The community also gained notoriety in the late 1920s and early ’30s, when Eddie Killeen lived on Brookmont’s Ridge Drive. According to newspaper articles and accounts in historical books, Killeen’s house was the scene of several police raids because of drinking, poker games, and rowdiness. In 1935, he and his married mistress began a drinking bout that escalated into a vicious fight. What happened in his bedroom that day is riddled with conjecture—but what is certain is that Killeen’s mistress shot him dead. Brookmont briefly became synonymous with scandal.

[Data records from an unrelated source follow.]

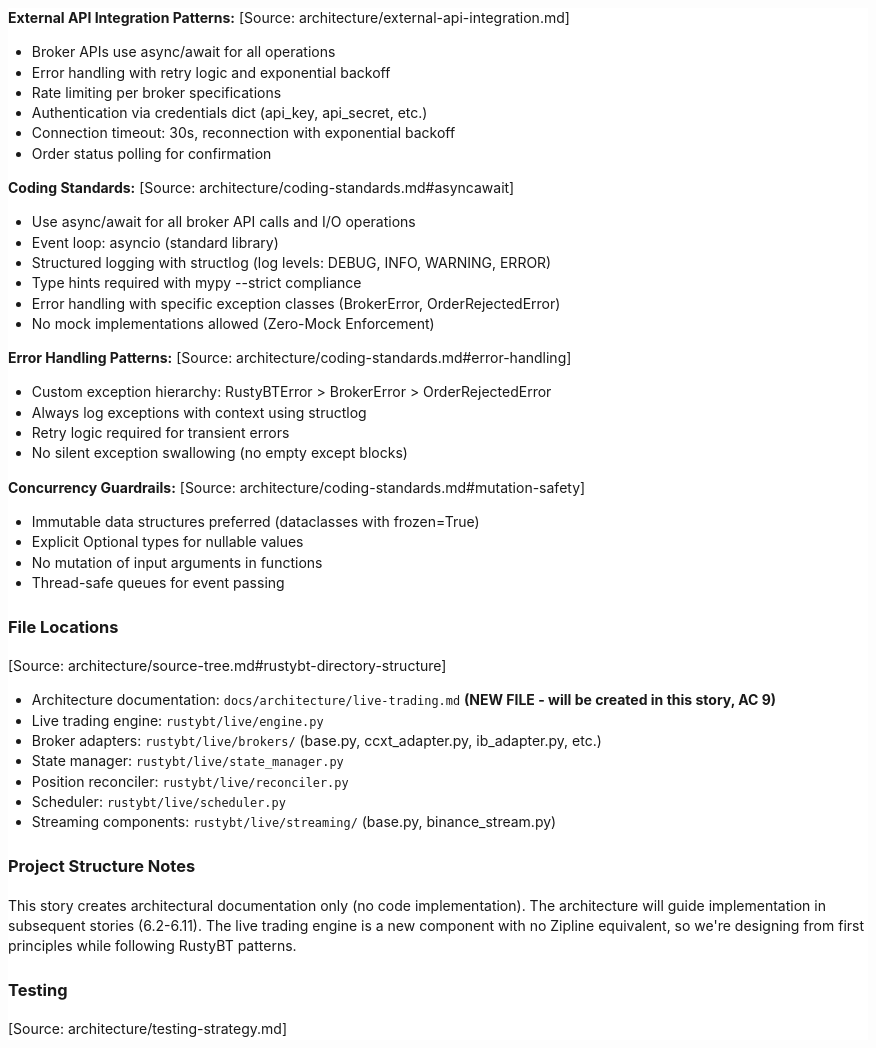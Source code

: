 **External API Integration Patterns:**
[Source: architecture/external-api-integration.md]
- Broker APIs use async/await for all operations
- Error handling with retry logic and exponential backoff
- Rate limiting per broker specifications
- Authentication via credentials dict (api_key, api_secret, etc.)
- Connection timeout: 30s, reconnection with exponential backoff
- Order status polling for confirmation

**Coding Standards:**
[Source: architecture/coding-standards.md#asyncawait]
- Use async/await for all broker API calls and I/O operations
- Event loop: asyncio (standard library)
- Structured logging with structlog (log levels: DEBUG, INFO, WARNING, ERROR)
- Type hints required with mypy --strict compliance
- Error handling with specific exception classes (BrokerError, OrderRejectedError)
- No mock implementations allowed (Zero-Mock Enforcement)

**Error Handling Patterns:**
[Source: architecture/coding-standards.md#error-handling]
- Custom exception hierarchy: RustyBTError > BrokerError > OrderRejectedError
- Always log exceptions with context using structlog
- Retry logic required for transient errors
- No silent exception swallowing (no empty except blocks)

**Concurrency Guardrails:**
[Source: architecture/coding-standards.md#mutation-safety]
- Immutable data structures preferred (dataclasses with frozen=True)
- Explicit Optional types for nullable values
- No mutation of input arguments in functions
- Thread-safe queues for event passing

### File Locations
[Source: architecture/source-tree.md#rustybt-directory-structure]
- Architecture documentation: `docs/architecture/live-trading.md` **(NEW FILE - will be created in this story, AC 9)**
- Live trading engine: `rustybt/live/engine.py`
- Broker adapters: `rustybt/live/brokers/` (base.py, ccxt_adapter.py, ib_adapter.py, etc.)
- State manager: `rustybt/live/state_manager.py`
- Position reconciler: `rustybt/live/reconciler.py`
- Scheduler: `rustybt/live/scheduler.py`
- Streaming components: `rustybt/live/streaming/` (base.py, binance_stream.py)

### Project Structure Notes
This story creates architectural documentation only (no code implementation). The architecture will guide implementation in subsequent stories (6.2-6.11). The live trading engine is a new component with no Zipline equivalent, so we're designing from first principles while following RustyBT patterns.

### Testing
[Source: architecture/testing-strategy.md]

More than 70 years later, Brookmont and its 180 homes are known for community spirit and neighborliness. A single street, Maryland Avenue, still leads in and out of Brookmont. “This unique feature has helped create a geographic community,” Torrey says. “People pass their neighbors almost every day.” Over the years, Brookmont’s community-centered activities, its community-based, non-ecumenical church and its location on the Potomac and near Washington, D.C., have made it a place that appeals to many different types of people, including artists, writers, kayakers and Fortune 500 business leaders.
Brookmont resident Louisa Jaggar co-authored the book Saving Stuff (Fireside Press 2005) and
has written for Real Simple and The Washington Post.